Listed entries =>
• • •

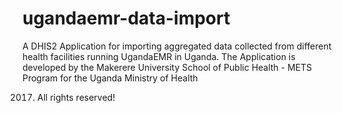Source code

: # ugandaemr-data-import

A DHIS2 Application for importing aggregated data collected from different health facilities running UgandaEMR in Uganda.
The Application is developed by the Makerere University School of Public Health - METS Program for the Uganda Ministry of Health

2017. All rights reserved!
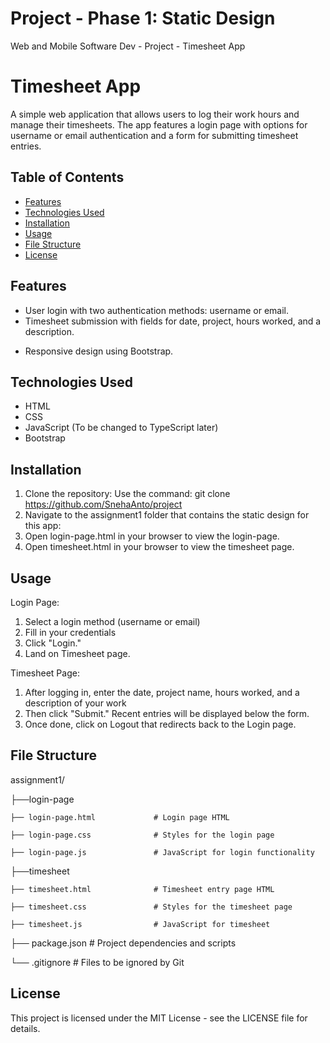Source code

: # Project - Phase 1: Static Design

Web and Mobile Software Dev - Project - Timesheet App

# Timesheet App

A simple web application that allows users to log their work hours and manage their timesheets. The app features a login page with options for username or email authentication and a form for submitting timesheet entries.

## Table of Contents

- [Features](#features)
- [Technologies Used](#technologies-used)
- [Installation](#installation)
- [Usage](#usage)
- [File Structure](#file-structure)
- [License](#license)

## Features

- User login with two authentication methods: username or email.
- Timesheet submission with fields for date, project, hours worked, and a description.
<!-- - Display of recent timesheet entries in a table format. -->
- Responsive design using Bootstrap.

## Technologies Used

- HTML
- CSS
- JavaScript (To be changed to TypeScript later)
- Bootstrap

## Installation

1. Clone the repository: Use the command: git clone https://github.com/SnehaAnto/project
2. Navigate to the assignment1 folder that contains the static design for this app:
3. Open login-page.html in your browser to view the login-page.
4. Open timesheet.html in your browser to view the timesheet page.


## Usage

Login Page: 
1. Select a login method (username or email)
2. Fill in your credentials
3. Click "Login."
4. Land on Timesheet page.

Timesheet Page: 
1. After logging in, enter the date, project name, hours worked, and a description of your work
2. Then click "Submit." Recent entries will be displayed below the form.
3. Once done, click on Logout that redirects back to the Login page.

## File Structure

assignment1/

├──login-page

    ├── login-page.html             # Login page HTML

    ├── login-page.css              # Styles for the login page

    ├── login-page.js               # JavaScript for login functionality



├──timesheet

    ├── timesheet.html              # Timesheet entry page HTML

    ├── timesheet.css               # Styles for the timesheet page

    ├── timesheet.js                # JavaScript for timesheet
    
├── package.json                    # Project dependencies and scripts

└── .gitignore                      # Files to be ignored by Git


## License
This project is licensed under the MIT License - see the LICENSE file for details.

• • •

Task description => Across the records above, tally the lines that contain "view" and give the result as a number alone.

Answer box => 2